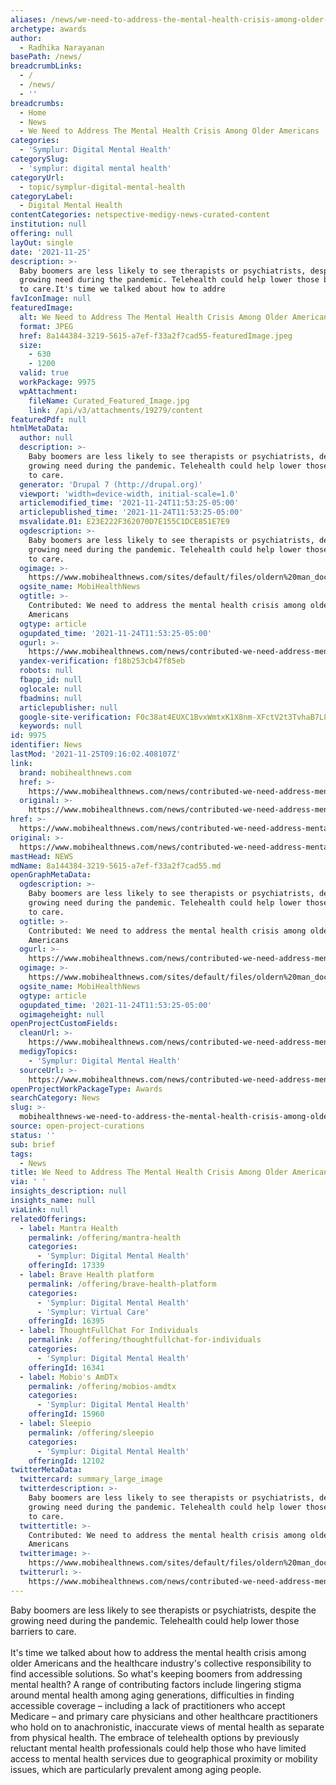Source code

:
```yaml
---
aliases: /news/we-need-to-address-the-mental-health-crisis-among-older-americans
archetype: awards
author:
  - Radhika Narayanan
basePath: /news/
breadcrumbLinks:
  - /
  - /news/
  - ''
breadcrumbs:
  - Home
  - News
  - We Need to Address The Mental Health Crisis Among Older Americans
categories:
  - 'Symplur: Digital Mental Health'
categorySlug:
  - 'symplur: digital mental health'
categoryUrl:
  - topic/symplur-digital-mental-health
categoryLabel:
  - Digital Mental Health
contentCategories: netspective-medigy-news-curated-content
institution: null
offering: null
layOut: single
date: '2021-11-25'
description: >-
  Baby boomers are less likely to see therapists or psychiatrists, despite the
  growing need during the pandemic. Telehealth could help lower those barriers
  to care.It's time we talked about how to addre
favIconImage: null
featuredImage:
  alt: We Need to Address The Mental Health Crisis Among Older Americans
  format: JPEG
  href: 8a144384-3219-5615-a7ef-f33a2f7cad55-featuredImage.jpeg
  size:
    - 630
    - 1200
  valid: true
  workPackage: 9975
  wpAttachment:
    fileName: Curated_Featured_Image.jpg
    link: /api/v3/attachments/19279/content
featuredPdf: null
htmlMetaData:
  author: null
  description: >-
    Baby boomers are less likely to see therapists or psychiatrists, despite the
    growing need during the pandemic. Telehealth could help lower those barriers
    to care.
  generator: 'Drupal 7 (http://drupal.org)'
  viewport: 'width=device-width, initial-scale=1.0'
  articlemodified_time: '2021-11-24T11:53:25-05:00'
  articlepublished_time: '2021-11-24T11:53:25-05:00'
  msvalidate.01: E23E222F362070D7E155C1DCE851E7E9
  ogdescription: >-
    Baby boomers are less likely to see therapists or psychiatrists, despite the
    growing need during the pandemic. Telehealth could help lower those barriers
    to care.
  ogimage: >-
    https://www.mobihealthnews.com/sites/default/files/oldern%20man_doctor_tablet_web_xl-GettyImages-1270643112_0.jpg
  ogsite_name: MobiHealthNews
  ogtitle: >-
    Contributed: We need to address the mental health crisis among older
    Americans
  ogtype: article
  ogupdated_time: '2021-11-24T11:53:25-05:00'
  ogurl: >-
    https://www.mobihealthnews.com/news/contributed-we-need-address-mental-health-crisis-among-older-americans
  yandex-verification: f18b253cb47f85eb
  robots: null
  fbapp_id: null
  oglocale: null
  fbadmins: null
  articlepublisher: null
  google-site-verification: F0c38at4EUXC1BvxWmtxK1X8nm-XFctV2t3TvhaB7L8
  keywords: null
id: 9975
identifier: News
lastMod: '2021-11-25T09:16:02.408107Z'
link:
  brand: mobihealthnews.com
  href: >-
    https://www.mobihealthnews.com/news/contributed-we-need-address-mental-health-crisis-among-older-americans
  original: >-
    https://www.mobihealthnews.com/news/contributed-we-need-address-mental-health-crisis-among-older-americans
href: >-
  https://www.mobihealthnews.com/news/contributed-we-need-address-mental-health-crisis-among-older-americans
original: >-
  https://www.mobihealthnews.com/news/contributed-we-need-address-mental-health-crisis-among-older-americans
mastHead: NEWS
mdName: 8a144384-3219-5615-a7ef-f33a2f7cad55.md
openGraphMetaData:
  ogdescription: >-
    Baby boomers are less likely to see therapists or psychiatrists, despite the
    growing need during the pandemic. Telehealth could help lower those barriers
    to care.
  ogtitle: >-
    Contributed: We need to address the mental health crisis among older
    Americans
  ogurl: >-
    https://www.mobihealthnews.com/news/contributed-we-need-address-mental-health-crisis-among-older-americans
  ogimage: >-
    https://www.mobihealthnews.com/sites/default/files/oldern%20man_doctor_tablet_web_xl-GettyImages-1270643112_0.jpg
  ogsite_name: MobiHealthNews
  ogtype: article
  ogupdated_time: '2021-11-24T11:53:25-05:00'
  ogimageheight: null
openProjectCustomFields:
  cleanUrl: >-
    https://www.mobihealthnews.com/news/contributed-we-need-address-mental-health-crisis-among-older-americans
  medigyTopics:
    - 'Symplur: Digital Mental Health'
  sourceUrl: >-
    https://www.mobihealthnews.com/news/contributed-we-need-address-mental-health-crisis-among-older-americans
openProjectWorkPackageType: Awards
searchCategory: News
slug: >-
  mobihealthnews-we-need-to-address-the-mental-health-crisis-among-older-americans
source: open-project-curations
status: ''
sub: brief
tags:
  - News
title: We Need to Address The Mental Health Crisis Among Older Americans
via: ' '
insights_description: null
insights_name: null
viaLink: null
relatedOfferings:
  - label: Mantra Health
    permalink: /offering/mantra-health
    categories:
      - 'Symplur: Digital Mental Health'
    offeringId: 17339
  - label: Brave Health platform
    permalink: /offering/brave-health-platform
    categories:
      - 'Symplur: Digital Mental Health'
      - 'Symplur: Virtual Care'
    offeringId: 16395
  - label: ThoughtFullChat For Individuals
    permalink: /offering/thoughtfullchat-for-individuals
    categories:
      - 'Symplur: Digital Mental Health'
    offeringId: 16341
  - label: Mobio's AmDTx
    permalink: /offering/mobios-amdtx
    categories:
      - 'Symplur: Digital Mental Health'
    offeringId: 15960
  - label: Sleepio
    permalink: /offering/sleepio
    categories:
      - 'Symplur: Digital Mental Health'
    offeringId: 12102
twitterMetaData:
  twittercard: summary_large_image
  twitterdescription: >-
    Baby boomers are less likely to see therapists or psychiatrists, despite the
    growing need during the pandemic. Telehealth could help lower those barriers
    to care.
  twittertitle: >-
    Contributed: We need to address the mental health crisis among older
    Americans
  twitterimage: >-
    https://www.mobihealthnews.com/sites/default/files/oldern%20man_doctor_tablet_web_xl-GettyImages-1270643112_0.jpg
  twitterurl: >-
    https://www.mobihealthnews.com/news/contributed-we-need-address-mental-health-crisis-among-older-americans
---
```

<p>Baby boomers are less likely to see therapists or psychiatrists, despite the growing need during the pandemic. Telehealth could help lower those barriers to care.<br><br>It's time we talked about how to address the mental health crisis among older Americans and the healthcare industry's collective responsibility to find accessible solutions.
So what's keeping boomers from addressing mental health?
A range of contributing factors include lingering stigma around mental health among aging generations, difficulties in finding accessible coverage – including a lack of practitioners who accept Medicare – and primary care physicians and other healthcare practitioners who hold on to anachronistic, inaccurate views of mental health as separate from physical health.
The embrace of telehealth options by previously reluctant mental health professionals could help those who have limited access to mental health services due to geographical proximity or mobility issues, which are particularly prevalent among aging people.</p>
——
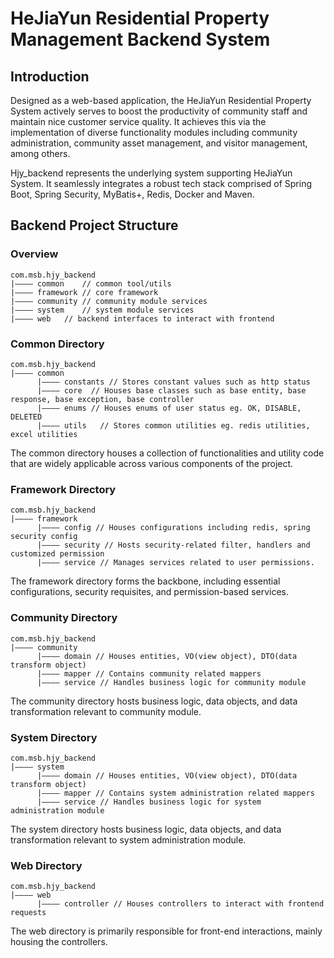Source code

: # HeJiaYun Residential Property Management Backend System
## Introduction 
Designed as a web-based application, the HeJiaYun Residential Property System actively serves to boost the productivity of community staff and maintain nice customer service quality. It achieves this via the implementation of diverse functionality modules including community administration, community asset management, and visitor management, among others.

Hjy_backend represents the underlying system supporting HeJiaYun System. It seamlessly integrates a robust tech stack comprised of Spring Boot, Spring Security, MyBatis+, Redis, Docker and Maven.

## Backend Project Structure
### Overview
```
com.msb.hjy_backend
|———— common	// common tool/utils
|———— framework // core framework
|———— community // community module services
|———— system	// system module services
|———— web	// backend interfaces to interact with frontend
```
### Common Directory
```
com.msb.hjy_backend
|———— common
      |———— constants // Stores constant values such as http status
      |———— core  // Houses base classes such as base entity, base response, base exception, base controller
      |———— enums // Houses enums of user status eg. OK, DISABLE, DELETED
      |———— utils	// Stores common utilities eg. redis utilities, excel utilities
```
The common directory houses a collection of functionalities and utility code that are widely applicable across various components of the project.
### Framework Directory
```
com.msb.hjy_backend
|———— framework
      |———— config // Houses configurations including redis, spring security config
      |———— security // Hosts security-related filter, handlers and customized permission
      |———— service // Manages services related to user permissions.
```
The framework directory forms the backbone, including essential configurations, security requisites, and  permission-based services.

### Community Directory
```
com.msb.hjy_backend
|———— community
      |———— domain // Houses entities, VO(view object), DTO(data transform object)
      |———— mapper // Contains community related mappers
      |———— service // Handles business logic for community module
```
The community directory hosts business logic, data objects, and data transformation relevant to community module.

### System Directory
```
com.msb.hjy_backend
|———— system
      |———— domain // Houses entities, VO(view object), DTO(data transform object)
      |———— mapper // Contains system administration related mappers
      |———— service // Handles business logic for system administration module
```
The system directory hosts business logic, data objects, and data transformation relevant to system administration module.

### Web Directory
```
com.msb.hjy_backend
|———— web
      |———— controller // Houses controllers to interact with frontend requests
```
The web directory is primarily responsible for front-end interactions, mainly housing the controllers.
——
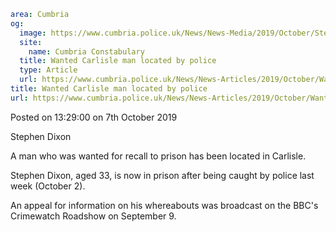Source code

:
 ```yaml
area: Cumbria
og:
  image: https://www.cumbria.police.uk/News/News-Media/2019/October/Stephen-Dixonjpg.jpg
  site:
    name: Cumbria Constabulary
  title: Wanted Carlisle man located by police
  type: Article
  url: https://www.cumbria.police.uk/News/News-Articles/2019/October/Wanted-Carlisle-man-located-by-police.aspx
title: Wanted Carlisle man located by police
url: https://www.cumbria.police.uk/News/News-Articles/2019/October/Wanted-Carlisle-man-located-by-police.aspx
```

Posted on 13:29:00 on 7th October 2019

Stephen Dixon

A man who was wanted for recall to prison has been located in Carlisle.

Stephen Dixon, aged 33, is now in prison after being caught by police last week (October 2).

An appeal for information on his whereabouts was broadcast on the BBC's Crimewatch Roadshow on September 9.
——
## Task description
Tally the lines of the listing in which the word "user" occurs, and state the total alone.

## Answer to the exercise
2